Carrie Gartner, CID Executive Director, said Monday morning most of the comments the CID have made about the zoning proposal so far are positive. 

"We have a lot of positive comments," Gartner said. "We like the idea of transit zones. We like the idea of having higher density buildings along bus routes or major roads." 

Gartner said they like a lot of things they are talking about. The comments also include artisan industries, like bakeries, breweries, and small bore industries.

"On the other side, we do have this question of the size of lots, very small lots," Gartner said. "How do we meet the setback requirements? How do we meet the parking requirements on such small properties?" 

A main concern from the CID's proposal to Columbia City Council is in regards to business owners not being able to expand their businesses on Business Loop 70 if they don't meet parking requirements. 

"There's a lot of interesting changes being made to the zoning code," Gartner said. "[However], we do have some concerns. There are some very very small lots here and if something should happen or if somebody should decide to rebuild, we simply can't fit all the requirements on this small piece of land. Parking is the great example. There are some places that just can't meet the requisite number of parking spaces." 

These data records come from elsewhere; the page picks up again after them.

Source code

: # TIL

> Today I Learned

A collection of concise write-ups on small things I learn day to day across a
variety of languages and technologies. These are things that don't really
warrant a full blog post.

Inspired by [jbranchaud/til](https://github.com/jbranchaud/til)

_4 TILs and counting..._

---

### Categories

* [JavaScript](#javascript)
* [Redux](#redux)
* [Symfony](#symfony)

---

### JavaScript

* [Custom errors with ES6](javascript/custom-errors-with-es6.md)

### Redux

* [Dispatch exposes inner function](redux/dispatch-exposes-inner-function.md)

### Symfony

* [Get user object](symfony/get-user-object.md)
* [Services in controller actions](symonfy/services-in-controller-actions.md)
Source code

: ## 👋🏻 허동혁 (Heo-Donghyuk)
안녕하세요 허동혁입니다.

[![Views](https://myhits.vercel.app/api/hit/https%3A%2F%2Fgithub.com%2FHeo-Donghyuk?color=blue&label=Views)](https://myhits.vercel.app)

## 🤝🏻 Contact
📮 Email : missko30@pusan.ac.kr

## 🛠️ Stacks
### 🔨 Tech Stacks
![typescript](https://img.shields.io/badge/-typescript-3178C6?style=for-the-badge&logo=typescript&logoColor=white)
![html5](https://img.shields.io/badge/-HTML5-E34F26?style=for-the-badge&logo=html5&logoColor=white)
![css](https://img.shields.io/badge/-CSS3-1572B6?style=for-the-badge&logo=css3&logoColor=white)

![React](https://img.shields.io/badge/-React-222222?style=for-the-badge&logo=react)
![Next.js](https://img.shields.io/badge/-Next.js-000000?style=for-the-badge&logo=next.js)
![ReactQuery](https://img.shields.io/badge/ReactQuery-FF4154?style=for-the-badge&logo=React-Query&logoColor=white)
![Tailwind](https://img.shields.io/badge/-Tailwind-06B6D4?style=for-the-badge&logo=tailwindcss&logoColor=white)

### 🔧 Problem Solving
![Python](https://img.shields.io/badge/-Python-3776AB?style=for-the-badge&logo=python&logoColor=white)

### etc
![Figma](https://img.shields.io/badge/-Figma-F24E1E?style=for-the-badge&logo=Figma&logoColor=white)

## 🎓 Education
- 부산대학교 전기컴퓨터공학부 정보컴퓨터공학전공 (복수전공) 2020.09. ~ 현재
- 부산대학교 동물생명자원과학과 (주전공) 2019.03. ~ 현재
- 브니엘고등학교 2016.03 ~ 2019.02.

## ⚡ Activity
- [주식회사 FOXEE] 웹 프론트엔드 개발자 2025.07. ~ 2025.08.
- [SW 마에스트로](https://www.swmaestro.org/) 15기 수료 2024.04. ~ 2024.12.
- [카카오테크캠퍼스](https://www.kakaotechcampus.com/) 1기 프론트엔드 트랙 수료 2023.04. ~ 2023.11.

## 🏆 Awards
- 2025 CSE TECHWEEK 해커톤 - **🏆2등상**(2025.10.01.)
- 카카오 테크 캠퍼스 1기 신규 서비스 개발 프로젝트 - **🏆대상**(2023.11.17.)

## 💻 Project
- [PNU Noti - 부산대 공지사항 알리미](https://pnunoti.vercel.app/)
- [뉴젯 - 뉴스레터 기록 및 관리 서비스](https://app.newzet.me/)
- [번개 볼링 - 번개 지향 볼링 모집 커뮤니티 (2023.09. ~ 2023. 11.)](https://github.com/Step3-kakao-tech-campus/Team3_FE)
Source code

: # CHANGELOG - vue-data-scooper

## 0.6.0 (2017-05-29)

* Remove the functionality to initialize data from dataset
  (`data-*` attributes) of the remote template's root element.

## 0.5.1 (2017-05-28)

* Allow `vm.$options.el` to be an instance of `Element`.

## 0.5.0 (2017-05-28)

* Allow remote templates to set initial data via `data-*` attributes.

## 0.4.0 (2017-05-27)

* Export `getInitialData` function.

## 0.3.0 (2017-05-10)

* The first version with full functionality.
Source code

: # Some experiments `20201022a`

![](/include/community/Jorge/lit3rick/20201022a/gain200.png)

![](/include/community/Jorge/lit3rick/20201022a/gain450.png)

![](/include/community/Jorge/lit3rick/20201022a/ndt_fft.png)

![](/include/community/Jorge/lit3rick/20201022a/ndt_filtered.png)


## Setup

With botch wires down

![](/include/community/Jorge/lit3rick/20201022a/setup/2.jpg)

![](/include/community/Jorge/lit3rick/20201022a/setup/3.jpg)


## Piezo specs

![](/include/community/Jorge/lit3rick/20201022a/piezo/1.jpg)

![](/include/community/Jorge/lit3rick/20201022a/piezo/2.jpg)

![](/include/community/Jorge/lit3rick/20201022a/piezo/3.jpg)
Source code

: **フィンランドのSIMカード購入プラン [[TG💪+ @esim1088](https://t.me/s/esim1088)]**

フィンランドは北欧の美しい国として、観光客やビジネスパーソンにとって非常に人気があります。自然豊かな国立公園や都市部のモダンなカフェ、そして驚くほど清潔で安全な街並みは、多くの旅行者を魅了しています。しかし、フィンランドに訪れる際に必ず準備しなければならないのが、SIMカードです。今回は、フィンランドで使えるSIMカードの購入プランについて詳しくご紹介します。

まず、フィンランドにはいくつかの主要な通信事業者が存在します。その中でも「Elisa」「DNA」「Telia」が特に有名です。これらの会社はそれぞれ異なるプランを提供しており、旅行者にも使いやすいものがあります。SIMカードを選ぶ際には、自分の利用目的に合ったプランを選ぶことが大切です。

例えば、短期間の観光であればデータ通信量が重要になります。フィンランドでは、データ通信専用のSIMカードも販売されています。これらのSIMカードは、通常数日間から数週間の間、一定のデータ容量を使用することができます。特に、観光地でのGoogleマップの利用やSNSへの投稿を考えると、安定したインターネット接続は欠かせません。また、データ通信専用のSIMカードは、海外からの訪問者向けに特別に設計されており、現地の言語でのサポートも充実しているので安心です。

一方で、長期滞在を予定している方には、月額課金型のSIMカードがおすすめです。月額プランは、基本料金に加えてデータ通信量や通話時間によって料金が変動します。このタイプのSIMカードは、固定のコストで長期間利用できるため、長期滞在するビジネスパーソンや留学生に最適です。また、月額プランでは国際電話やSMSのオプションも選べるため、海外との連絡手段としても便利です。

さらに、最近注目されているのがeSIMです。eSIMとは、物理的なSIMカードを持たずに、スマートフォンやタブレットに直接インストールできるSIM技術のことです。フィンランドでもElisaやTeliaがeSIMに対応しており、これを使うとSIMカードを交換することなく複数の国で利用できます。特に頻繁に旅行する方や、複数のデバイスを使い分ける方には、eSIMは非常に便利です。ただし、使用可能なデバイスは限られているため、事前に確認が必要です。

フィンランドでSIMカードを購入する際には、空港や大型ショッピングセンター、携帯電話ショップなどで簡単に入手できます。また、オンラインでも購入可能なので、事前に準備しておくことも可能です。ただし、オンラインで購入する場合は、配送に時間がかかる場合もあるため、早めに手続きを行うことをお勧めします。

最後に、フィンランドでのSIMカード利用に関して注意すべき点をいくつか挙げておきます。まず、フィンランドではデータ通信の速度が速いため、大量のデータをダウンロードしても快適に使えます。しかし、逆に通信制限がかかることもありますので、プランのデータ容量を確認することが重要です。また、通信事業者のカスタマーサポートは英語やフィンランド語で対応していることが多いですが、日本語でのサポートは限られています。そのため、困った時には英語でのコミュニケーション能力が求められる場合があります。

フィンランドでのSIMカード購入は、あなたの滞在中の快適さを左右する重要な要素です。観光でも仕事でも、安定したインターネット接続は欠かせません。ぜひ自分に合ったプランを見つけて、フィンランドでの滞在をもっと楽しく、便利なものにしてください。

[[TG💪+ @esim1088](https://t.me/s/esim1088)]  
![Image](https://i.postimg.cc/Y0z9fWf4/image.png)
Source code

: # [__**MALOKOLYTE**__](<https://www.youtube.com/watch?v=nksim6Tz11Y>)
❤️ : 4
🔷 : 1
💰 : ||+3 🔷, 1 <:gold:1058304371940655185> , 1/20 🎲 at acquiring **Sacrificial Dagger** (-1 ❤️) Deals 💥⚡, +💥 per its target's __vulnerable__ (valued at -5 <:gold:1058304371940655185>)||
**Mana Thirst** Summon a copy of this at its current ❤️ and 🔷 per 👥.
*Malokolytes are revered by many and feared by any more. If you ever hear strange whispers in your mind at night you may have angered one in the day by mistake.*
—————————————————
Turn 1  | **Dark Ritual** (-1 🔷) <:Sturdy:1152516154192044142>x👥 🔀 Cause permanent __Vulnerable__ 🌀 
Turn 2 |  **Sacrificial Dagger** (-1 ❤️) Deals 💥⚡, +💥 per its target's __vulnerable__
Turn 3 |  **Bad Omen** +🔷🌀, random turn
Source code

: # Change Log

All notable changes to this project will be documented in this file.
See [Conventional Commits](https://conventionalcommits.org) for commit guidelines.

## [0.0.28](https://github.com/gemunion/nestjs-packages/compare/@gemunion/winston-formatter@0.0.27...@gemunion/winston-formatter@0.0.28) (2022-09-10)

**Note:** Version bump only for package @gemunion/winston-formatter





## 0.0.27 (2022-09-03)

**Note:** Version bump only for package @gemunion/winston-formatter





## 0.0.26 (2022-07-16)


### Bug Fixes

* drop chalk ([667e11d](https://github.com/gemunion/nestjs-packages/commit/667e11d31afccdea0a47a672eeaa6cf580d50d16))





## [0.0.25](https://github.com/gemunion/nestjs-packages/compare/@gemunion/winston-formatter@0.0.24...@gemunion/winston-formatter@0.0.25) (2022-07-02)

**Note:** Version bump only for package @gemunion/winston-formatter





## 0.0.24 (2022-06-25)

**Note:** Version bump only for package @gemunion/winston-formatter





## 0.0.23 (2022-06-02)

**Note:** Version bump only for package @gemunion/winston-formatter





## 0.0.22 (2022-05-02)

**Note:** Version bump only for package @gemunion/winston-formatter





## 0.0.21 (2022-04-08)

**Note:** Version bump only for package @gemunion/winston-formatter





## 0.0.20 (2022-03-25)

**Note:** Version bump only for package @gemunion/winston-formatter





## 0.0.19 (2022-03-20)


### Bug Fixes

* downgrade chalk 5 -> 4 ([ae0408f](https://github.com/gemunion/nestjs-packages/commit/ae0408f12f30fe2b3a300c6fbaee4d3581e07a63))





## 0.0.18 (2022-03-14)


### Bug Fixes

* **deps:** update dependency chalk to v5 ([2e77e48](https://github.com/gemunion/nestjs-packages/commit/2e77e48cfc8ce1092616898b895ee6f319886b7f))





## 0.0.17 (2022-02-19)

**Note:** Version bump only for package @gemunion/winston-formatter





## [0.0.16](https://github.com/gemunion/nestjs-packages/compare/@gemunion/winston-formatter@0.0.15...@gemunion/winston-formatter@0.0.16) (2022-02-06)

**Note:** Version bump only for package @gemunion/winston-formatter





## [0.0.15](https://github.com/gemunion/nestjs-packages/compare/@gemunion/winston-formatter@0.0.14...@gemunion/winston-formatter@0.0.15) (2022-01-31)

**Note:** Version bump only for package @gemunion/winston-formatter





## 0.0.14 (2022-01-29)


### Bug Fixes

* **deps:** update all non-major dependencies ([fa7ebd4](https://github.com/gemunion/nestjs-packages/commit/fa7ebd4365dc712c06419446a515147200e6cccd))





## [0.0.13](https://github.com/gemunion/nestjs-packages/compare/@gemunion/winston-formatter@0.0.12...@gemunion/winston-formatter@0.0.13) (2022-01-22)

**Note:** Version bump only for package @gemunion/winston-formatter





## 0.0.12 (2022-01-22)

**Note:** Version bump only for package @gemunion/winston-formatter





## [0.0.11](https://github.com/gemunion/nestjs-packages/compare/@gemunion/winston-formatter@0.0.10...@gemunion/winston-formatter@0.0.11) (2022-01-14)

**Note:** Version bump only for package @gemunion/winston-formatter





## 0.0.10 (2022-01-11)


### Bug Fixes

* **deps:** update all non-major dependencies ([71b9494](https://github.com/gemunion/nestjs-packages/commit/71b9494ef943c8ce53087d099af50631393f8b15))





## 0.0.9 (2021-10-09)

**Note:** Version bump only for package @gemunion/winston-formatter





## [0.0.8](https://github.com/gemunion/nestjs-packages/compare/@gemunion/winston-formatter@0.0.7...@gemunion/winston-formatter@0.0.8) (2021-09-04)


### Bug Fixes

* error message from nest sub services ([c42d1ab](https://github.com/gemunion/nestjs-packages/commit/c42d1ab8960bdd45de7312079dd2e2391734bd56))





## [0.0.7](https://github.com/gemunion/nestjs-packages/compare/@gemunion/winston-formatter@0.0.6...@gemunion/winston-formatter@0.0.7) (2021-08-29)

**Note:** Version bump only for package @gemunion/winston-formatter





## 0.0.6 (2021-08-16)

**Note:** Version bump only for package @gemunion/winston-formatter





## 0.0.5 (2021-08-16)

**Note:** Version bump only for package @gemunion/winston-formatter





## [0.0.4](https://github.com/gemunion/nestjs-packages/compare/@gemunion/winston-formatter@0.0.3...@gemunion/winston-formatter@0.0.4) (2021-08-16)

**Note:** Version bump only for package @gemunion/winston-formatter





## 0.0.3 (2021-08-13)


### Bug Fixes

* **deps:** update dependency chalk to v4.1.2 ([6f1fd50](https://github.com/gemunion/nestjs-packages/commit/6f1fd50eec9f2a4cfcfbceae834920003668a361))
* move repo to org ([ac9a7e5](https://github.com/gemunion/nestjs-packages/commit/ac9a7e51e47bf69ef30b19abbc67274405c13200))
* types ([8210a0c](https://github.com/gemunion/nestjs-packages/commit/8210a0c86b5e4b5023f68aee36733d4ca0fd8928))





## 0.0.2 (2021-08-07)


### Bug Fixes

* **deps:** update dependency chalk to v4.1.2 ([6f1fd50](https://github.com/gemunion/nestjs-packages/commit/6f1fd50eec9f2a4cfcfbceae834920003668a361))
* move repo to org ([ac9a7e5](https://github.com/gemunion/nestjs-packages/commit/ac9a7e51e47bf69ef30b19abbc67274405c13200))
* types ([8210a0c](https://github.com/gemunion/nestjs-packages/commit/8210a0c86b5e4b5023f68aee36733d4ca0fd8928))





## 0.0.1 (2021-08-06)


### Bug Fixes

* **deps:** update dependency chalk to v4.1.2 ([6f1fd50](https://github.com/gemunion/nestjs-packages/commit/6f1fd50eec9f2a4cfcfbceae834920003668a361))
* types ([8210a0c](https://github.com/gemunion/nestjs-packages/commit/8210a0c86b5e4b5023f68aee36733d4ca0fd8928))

Gartner gave an example with Garry Ennis, CID board member and owner of Ennis Appliance on Business Loop 70. 

"Garry has maybe between four or five parking spaces right now," Gartner said. "Current code says he has to have 37. The new code says 25. They've actually reduced the parking requirements, which is great. [But], he still can't fit that." 

Gartner said the city has worked with the CID cooperatively for months. The board has offered a lot of comments to the city, which has taken them into account. 

"We feel they've been super cooperative," Gartner said. "We're very pleased with that." 

Gartner said when it comes down to it, the question remains how does the board work with the small lots to really find out a way to maintain the overall goal of the proposal.

"[It's] to make sure we don't get stuck with properties that just become unusable," the executive director said. 

The CID is still waiting for the okay to arrange a public vote to levy a sales tax, hoping to bring in an estimated $220,000 a year. The estimate is based on sales given by the city and could change depending if the area becomes more popular. 

"More places to shop, more places to eat," Gartner said. 

When asked about the CID spoof video from the November 19 episode of, "The Daily Show With Trevor Noah," regarding the sales tax, Gartner said the board hasn't discussed it yet and she hasn't seen it.